__What is expected__.
Of the entries below, copy only those lines that contain the word "Commands".
BEGIN Recorded information
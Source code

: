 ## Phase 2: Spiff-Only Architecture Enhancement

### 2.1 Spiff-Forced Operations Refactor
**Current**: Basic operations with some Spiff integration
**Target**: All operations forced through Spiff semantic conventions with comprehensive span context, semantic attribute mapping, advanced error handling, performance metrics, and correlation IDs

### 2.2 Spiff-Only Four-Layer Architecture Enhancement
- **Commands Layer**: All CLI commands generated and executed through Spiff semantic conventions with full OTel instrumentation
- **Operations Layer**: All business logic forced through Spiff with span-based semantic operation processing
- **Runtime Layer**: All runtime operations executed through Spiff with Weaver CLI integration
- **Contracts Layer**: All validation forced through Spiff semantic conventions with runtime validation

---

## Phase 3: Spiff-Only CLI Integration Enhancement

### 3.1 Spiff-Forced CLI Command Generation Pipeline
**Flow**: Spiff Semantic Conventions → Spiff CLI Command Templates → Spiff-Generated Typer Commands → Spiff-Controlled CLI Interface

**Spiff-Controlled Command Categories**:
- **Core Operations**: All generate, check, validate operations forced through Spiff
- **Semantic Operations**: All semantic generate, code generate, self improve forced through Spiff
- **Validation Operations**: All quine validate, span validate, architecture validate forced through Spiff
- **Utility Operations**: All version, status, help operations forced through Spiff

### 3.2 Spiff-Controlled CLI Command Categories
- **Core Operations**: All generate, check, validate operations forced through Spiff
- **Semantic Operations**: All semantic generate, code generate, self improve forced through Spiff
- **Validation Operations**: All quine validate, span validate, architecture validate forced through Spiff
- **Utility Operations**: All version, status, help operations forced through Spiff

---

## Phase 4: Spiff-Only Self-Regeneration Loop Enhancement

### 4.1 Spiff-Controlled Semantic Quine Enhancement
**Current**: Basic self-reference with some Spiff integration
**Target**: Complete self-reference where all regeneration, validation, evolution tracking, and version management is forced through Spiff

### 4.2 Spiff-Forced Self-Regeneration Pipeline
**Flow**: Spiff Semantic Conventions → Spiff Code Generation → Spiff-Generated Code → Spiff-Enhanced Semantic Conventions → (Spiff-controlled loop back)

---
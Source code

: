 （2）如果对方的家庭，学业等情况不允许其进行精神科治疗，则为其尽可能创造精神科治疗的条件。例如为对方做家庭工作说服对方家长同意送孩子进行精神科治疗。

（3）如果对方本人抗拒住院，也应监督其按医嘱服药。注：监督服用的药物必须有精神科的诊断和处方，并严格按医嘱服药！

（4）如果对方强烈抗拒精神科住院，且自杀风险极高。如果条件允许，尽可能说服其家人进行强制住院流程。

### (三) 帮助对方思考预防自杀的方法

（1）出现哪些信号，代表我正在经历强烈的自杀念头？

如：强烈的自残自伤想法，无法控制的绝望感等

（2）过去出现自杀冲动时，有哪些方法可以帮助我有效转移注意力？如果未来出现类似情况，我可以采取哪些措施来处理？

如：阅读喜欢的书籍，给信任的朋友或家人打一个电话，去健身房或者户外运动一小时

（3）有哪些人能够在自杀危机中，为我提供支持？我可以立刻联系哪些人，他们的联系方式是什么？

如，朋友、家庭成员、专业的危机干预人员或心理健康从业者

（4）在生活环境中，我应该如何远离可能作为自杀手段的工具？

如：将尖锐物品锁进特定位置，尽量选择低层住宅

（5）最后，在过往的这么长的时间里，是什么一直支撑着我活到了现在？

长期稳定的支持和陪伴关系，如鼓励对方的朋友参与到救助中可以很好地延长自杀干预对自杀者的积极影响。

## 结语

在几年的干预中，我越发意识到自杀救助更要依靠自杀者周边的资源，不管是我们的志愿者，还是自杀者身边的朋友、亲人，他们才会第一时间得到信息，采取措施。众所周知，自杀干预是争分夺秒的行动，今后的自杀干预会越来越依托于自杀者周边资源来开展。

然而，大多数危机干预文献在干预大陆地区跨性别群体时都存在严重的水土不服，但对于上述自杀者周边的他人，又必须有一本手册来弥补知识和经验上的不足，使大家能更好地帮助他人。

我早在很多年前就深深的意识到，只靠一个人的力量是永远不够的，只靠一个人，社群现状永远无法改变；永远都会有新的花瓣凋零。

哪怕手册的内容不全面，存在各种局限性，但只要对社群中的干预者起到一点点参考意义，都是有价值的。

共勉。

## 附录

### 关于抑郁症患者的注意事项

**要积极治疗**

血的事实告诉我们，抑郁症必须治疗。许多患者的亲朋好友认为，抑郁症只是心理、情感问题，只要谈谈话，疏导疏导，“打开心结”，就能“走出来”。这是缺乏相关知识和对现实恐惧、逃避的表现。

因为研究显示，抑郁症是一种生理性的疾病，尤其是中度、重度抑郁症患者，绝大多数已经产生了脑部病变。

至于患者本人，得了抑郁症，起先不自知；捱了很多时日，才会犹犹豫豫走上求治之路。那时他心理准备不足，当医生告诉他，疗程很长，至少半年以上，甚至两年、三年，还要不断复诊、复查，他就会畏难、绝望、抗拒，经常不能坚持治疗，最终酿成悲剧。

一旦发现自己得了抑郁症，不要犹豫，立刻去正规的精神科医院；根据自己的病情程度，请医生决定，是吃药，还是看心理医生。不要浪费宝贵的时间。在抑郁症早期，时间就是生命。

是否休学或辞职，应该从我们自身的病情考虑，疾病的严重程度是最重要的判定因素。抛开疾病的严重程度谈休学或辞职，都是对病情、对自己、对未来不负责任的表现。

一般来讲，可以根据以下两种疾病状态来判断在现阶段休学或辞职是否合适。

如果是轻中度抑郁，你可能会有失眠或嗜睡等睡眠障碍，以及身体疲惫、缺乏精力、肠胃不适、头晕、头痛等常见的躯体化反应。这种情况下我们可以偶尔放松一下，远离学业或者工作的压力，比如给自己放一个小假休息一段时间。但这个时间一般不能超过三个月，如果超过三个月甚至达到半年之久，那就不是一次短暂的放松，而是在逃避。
END Recorded information
__Exercise answer__.
- **Commands Layer**: All CLI commands generated and executed through Spiff semantic conventions with full OTel instrumentation
**Flow**: Spiff Semantic Conventions → Spiff CLI Command Templates → Spiff-Generated Typer Commands → Spiff-Controlled CLI Interface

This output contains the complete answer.